DATASET
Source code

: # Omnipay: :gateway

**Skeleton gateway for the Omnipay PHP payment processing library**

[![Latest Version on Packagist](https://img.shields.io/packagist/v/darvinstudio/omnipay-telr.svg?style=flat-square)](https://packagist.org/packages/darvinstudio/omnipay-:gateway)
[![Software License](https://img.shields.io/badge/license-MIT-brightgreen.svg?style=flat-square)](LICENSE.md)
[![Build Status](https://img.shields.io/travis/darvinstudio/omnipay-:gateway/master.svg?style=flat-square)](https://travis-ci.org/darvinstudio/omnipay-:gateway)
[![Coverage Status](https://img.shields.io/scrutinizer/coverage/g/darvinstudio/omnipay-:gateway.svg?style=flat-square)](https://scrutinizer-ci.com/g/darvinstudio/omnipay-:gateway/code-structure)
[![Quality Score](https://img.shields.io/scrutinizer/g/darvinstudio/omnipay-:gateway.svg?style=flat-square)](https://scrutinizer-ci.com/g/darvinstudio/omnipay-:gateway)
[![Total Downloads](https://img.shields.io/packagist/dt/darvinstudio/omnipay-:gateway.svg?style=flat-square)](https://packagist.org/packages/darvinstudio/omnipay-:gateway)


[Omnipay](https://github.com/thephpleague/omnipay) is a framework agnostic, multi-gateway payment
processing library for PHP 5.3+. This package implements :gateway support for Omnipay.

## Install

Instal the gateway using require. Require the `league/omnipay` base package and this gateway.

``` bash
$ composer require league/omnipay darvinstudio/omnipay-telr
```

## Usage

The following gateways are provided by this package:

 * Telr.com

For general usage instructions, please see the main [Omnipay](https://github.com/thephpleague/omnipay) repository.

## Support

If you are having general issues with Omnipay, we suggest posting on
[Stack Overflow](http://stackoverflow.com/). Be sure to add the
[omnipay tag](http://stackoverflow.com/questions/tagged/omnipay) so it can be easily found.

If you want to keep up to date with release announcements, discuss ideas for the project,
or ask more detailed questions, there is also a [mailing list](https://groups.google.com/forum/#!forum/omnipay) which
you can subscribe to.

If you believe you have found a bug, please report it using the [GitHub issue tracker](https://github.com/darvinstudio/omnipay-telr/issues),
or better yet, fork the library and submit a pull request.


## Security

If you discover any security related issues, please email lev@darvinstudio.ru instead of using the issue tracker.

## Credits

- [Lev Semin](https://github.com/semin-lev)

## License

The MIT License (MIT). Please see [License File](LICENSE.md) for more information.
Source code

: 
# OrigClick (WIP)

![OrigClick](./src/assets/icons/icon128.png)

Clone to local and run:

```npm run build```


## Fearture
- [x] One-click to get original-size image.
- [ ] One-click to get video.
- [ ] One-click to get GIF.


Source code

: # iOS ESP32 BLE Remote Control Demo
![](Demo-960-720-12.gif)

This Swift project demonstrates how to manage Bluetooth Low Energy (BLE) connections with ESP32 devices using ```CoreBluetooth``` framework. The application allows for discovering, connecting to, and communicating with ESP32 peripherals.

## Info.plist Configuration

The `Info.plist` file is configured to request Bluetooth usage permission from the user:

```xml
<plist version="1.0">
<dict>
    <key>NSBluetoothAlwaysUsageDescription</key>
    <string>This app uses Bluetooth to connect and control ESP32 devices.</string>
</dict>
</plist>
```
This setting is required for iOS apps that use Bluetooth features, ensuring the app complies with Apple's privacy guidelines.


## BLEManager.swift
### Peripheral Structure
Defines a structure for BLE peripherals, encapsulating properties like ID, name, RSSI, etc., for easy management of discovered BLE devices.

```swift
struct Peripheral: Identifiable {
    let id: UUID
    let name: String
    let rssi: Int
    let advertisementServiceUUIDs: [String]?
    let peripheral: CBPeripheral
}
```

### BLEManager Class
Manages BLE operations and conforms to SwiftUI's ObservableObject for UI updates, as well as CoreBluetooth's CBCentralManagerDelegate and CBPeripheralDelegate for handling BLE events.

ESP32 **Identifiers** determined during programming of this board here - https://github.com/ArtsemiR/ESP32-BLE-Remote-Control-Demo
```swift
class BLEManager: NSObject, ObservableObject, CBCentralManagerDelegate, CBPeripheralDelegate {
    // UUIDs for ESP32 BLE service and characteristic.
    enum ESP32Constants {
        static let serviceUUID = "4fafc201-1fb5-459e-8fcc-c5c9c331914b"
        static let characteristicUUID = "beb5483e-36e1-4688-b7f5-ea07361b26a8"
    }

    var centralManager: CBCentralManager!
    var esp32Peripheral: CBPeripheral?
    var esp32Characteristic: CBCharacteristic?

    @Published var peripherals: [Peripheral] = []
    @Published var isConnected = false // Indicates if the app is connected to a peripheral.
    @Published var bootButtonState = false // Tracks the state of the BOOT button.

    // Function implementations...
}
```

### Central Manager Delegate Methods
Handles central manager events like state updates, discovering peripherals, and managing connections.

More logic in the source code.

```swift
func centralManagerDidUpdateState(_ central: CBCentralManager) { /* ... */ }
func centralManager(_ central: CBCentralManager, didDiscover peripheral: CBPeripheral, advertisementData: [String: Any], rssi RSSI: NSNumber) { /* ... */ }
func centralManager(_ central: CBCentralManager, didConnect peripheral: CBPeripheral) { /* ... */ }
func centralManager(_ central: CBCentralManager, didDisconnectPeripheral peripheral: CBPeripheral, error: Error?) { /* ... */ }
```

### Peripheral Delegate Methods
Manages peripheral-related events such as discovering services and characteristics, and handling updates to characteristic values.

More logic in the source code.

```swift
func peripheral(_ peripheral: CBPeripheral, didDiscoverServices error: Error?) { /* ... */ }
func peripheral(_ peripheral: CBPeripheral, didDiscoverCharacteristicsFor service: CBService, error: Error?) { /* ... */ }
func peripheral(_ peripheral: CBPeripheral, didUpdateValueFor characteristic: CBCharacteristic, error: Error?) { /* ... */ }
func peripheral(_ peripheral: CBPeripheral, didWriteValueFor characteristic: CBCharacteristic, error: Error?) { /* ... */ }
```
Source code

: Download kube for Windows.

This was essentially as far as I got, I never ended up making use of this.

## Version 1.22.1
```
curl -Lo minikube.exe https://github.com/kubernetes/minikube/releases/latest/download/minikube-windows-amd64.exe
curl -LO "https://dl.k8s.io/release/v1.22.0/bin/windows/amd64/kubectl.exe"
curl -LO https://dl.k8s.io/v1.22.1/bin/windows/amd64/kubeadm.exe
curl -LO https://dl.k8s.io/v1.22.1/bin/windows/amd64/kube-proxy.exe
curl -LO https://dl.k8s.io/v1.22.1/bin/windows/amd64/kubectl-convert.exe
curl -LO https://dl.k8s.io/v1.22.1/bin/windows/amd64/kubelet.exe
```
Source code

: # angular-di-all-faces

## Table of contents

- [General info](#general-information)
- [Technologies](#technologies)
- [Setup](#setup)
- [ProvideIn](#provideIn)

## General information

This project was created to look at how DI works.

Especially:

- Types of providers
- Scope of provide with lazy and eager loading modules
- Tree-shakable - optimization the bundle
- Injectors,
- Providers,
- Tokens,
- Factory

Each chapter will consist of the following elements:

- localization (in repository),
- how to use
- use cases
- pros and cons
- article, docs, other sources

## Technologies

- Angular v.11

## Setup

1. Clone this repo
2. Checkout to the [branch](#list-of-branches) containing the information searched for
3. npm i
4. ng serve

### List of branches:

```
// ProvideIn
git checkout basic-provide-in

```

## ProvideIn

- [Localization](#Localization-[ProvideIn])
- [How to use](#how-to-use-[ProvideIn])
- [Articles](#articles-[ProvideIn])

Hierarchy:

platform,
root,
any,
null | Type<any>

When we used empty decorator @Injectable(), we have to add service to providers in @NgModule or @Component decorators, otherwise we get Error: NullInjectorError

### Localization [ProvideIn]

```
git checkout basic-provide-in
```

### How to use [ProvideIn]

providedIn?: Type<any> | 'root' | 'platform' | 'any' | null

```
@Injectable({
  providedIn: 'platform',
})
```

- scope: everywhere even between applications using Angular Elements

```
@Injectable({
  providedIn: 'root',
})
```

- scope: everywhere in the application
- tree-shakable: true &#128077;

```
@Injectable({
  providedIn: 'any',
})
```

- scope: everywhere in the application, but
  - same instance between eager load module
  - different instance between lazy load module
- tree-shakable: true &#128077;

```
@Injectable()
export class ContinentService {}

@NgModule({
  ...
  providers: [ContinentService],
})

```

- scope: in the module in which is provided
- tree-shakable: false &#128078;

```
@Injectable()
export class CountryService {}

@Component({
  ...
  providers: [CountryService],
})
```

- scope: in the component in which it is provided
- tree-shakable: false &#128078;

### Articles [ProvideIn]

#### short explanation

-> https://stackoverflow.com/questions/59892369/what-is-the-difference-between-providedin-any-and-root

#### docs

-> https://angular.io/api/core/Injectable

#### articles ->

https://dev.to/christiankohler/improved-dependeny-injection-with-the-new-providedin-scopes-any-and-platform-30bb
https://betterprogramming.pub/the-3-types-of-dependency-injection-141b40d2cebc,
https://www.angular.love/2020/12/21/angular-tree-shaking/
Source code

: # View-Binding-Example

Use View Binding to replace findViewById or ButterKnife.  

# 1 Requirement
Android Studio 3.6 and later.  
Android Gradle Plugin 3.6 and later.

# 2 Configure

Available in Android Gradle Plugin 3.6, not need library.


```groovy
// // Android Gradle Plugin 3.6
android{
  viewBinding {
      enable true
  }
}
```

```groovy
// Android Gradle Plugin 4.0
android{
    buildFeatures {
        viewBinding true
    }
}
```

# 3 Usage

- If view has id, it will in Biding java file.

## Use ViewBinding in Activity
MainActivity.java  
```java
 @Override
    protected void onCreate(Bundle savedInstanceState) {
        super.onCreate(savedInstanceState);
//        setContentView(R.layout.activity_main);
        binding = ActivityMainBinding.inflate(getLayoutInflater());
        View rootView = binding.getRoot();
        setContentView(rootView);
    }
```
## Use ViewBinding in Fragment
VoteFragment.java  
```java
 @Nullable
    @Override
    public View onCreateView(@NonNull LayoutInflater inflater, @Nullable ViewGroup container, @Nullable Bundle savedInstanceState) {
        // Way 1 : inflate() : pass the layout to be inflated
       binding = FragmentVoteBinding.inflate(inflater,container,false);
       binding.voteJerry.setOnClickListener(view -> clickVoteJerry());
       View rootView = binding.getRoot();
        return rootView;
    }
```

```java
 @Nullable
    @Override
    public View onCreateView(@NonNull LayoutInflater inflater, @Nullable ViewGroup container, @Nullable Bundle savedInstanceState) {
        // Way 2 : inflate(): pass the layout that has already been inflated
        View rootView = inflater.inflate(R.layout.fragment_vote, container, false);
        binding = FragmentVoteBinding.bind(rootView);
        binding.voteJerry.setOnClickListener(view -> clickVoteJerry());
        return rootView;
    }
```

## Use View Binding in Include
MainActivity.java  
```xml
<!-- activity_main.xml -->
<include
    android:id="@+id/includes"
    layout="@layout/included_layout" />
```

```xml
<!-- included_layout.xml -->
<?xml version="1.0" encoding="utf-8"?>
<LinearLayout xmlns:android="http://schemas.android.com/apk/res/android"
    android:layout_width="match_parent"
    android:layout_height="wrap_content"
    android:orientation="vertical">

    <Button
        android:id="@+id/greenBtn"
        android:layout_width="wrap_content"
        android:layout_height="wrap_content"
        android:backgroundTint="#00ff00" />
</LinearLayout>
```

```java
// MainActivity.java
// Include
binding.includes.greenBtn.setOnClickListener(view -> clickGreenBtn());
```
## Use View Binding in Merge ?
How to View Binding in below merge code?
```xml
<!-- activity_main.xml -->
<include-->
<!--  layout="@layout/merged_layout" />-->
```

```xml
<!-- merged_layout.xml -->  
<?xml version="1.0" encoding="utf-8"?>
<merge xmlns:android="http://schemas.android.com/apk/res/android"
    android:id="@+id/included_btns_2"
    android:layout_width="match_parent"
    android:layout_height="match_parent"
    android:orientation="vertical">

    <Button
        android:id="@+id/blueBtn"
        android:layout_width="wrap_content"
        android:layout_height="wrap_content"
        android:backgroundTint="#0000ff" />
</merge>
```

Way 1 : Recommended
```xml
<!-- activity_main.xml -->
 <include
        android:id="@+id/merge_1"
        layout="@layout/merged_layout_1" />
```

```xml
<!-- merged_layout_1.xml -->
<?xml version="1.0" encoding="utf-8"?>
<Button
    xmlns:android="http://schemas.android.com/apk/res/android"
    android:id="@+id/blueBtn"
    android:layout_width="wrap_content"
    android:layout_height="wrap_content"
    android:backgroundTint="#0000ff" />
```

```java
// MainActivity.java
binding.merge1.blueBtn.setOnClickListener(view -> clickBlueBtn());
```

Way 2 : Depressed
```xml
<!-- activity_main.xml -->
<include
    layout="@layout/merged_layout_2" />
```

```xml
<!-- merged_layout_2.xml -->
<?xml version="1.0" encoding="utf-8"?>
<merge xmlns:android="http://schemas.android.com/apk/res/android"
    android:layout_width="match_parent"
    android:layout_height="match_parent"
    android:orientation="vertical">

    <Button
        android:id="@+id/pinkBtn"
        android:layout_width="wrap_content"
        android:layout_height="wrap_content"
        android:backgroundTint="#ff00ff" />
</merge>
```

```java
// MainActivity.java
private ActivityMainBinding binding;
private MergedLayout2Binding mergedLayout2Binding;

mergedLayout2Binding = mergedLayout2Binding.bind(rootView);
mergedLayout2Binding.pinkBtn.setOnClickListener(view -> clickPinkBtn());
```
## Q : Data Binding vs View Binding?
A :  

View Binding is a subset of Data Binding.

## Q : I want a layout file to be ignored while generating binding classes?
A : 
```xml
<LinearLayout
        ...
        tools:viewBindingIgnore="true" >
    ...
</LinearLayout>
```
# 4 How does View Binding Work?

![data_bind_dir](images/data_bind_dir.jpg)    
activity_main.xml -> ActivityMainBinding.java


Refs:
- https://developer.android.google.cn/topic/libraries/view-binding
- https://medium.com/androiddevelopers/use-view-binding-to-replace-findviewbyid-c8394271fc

BRIEF
Start at the first line of the material. Reproduce every line exactly, ending with the line that holds "If you are having".

ANSWER SECTION
Source code

: # Omnipay: :gateway

**Skeleton gateway for the Omnipay PHP payment processing library**

[![Latest Version on Packagist](https://img.shields.io/packagist/v/darvinstudio/omnipay-telr.svg?style=flat-square)](https://packagist.org/packages/darvinstudio/omnipay-:gateway)
[![Software License](https://img.shields.io/badge/license-MIT-brightgreen.svg?style=flat-square)](LICENSE.md)
[![Build Status](https://img.shields.io/travis/darvinstudio/omnipay-:gateway/master.svg?style=flat-square)](https://travis-ci.org/darvinstudio/omnipay-:gateway)
[![Coverage Status](https://img.shields.io/scrutinizer/coverage/g/darvinstudio/omnipay-:gateway.svg?style=flat-square)](https://scrutinizer-ci.com/g/darvinstudio/omnipay-:gateway/code-structure)
[![Quality Score](https://img.shields.io/scrutinizer/g/darvinstudio/omnipay-:gateway.svg?style=flat-square)](https://scrutinizer-ci.com/g/darvinstudio/omnipay-:gateway)
[![Total Downloads](https://img.shields.io/packagist/dt/darvinstudio/omnipay-:gateway.svg?style=flat-square)](https://packagist.org/packages/darvinstudio/omnipay-:gateway)


[Omnipay](https://github.com/thephpleague/omnipay) is a framework agnostic, multi-gateway payment
processing library for PHP 5.3+. This package implements :gateway support for Omnipay.

## Install

Instal the gateway using require. Require the `league/omnipay` base package and this gateway.

``` bash
$ composer require league/omnipay darvinstudio/omnipay-telr
```

## Usage

The following gateways are provided by this package:

 * Telr.com

For general usage instructions, please see the main [Omnipay](https://github.com/thephpleague/omnipay) repository.

## Support

If you are having general issues with Omnipay, we suggest posting on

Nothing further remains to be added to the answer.